After finalizing your divorce in Arizona, you should be aware of your rights as a parent as well as the obligations you should fulfill. Co-parenting can be a challenge; for one, you have to do what you like as a parent and also what the court requires you to do. If you are new to co-parenting or finding your arrangement tough, here is what you need to know about implementing a co-parenting plan.
Always put your child first
It is common for some parents to dislike each other after the divorce. The process has a great potential of bringing out the worst in us. However, it is important to keep all your feeling in check to give your child the best care, love, and things they need to thrive.
So, no matter the terms of your child custody or visitation laws, always show up, create good moments and provide for their needs.

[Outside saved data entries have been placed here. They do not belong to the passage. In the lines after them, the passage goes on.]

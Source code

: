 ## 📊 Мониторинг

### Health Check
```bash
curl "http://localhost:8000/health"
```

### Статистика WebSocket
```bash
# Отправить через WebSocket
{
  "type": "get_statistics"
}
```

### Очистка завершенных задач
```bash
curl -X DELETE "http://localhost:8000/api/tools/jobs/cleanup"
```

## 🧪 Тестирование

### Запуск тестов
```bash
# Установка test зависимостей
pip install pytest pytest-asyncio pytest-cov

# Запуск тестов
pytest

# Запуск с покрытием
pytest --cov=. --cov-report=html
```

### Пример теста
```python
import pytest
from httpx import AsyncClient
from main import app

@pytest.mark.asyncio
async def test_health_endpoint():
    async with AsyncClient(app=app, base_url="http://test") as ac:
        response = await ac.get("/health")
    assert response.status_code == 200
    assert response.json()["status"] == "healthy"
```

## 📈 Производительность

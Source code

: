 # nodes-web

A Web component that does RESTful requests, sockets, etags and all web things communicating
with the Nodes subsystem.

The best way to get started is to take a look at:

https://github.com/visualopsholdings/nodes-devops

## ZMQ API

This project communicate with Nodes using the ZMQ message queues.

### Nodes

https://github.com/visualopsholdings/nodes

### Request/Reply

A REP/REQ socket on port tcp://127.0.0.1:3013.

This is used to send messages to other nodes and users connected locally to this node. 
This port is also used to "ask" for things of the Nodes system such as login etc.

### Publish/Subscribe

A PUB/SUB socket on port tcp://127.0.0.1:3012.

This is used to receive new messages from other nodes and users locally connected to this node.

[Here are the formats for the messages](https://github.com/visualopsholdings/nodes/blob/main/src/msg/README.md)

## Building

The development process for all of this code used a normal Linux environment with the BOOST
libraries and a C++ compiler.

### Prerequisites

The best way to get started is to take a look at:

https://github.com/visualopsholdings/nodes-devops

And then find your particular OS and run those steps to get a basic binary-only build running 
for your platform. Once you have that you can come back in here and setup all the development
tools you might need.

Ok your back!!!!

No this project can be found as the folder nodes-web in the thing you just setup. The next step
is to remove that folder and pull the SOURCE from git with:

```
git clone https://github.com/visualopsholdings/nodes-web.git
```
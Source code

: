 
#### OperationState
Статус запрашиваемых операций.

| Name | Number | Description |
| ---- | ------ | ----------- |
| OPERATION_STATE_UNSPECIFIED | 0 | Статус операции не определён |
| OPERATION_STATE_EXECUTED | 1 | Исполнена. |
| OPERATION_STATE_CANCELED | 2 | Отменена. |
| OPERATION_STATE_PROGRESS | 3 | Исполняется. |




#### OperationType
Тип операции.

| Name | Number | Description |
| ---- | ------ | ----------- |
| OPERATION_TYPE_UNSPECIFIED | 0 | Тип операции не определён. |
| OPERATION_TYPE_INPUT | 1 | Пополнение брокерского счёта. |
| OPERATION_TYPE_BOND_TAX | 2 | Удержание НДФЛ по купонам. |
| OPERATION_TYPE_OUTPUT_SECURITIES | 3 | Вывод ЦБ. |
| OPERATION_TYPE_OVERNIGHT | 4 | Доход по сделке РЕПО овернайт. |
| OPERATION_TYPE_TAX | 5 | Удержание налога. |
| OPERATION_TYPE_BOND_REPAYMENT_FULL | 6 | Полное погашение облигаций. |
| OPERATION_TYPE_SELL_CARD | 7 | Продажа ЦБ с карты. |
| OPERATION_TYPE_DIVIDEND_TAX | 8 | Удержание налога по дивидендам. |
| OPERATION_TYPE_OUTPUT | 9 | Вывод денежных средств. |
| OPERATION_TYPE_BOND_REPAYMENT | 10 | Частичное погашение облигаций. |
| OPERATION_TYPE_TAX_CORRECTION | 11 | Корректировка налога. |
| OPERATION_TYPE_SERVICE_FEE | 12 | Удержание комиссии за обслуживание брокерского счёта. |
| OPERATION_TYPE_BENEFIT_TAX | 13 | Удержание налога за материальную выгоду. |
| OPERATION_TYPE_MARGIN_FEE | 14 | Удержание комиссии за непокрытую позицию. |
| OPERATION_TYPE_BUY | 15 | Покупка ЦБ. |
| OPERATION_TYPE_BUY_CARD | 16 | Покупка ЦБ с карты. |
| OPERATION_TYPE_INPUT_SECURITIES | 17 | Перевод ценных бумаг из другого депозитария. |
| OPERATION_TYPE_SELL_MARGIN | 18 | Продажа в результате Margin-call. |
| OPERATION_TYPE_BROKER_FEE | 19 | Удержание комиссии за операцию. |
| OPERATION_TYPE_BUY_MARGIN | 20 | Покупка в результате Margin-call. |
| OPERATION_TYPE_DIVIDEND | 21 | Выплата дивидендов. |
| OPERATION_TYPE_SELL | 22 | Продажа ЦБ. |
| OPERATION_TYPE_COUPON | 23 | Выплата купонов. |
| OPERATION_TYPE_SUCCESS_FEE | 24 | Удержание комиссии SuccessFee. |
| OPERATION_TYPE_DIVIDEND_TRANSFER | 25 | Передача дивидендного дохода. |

This can also help build a good emotional character and self-esteem as they mature.
Communicate effectively with your
Effective communication is the most powerful tool that co-parents have at their disposal. Keep each other informed about the things your child needs or what they have done. For instance, communicate about what they need in school, their hobbies and activities, medical appointments, and anything that might come up.
Work on building effective and respectful communication with the other co-parent. Use relevant co-parenting apps, set up reminders on your calendar, and only discuss your child’s needs.
Have a parental meeting once a month
You may not like your ex, but regular check-ins on matters that have to do with your child can help you become better co-parents. On top of that, it can also help you build on your communication skills and calm the anger you may still be having over each other. If you like, you can have a mediator present during your meetings.
During your meeting, don’t patronize or talk over each other. Instead, communicate with respect, address the main issues, check up on your progress, and go over things you might have missed.
Co-parenting is definitely not easy, but you can do it successfully. In fact, many divorcees become better parents to their children than they were when married.